Task to complete: Set all the entries down again, unaltered.

Supplied material:
Segment Open

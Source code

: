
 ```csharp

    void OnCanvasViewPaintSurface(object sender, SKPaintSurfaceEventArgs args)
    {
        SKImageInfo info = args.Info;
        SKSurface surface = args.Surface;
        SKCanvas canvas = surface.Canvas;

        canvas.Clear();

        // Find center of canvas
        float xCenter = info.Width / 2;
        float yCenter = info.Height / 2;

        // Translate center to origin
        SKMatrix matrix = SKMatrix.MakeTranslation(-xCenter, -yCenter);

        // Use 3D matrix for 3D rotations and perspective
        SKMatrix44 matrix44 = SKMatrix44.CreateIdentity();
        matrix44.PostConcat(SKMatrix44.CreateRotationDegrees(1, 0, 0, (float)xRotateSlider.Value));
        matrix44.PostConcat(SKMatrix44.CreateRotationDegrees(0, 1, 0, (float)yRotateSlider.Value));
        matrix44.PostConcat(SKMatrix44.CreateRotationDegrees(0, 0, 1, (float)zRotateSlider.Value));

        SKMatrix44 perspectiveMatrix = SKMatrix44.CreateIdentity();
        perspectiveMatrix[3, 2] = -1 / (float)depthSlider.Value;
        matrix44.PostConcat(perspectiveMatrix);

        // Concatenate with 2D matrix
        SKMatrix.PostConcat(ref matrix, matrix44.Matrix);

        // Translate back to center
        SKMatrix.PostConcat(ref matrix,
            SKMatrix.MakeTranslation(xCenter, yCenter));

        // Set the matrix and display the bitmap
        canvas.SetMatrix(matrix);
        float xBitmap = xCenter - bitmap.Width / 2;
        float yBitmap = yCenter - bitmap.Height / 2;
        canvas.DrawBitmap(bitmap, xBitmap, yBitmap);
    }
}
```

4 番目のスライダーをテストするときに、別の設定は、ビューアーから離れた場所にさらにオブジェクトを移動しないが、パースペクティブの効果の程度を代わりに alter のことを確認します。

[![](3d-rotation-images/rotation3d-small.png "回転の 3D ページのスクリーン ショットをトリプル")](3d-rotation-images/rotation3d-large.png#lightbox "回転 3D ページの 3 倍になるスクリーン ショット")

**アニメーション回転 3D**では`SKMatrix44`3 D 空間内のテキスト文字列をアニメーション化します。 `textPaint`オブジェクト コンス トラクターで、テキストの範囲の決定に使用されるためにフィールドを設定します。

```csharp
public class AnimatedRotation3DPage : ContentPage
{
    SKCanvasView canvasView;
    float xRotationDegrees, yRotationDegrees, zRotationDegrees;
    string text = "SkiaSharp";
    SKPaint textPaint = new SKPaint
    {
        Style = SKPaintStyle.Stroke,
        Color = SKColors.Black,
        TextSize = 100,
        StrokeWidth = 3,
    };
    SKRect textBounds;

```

Segment Closed

Answer for the task:
Source code

:
 ```csharp

    void OnCanvasViewPaintSurface(object sender, SKPaintSurfaceEventArgs args)
    {
        SKImageInfo info = args.Info;
        SKSurface surface = args.Surface;
        SKCanvas canvas = surface.Canvas;

        canvas.Clear();

        // Find center of canvas
        float xCenter = info.Width / 2;
        float yCenter = info.Height / 2;

        // Translate center to origin
        SKMatrix matrix = SKMatrix.MakeTranslation(-xCenter, -yCenter);

        // Use 3D matrix for 3D rotations and perspective
        SKMatrix44 matrix44 = SKMatrix44.CreateIdentity();
        matrix44.PostConcat(SKMatrix44.CreateRotationDegrees(1, 0, 0, (float)xRotateSlider.Value));
        matrix44.PostConcat(SKMatrix44.CreateRotationDegrees(0, 1, 0, (float)yRotateSlider.Value));
        matrix44.PostConcat(SKMatrix44.CreateRotationDegrees(0, 0, 1, (float)zRotateSlider.Value));

        SKMatrix44 perspectiveMatrix = SKMatrix44.CreateIdentity();
        perspectiveMatrix[3, 2] = -1 / (float)depthSlider.Value;
        matrix44.PostConcat(perspectiveMatrix);

        // Concatenate with 2D matrix
        SKMatrix.PostConcat(ref matrix, matrix44.Matrix);

        // Translate back to center
        SKMatrix.PostConcat(ref matrix,
            SKMatrix.MakeTranslation(xCenter, yCenter));

        // Set the matrix and display the bitmap
        canvas.SetMatrix(matrix);
        float xBitmap = xCenter - bitmap.Width / 2;
        float yBitmap = yCenter - bitmap.Height / 2;
        canvas.DrawBitmap(bitmap, xBitmap, yBitmap);
    }
}
```

4 番目のスライダーをテストするときに、別の設定は、ビューアーから離れた場所にさらにオブジェクトを移動しないが、パースペクティブの効果の程度を代わりに alter のことを確認します。

[![](3d-rotation-images/rotation3d-small.png "回転の 3D ページのスクリーン ショットをトリプル")](3d-rotation-images/rotation3d-large.png#lightbox "回転 3D ページの 3 倍になるスクリーン ショット")

**アニメーション回転 3D**では`SKMatrix44`3 D 空間内のテキスト文字列をアニメーション化します。 `textPaint`オブジェクト コンス トラクターで、テキストの範囲の決定に使用されるためにフィールドを設定します。

```csharp
public class AnimatedRotation3DPage : ContentPage
{
    SKCanvasView canvasView;
    float xRotationDegrees, yRotationDegrees, zRotationDegrees;
    string text = "SkiaSharp";
    SKPaint textPaint = new SKPaint
    {
        Style = SKPaintStyle.Stroke,
        Color = SKColors.Black,
        TextSize = 100,
        StrokeWidth = 3,
    };
    SKRect textBounds;

```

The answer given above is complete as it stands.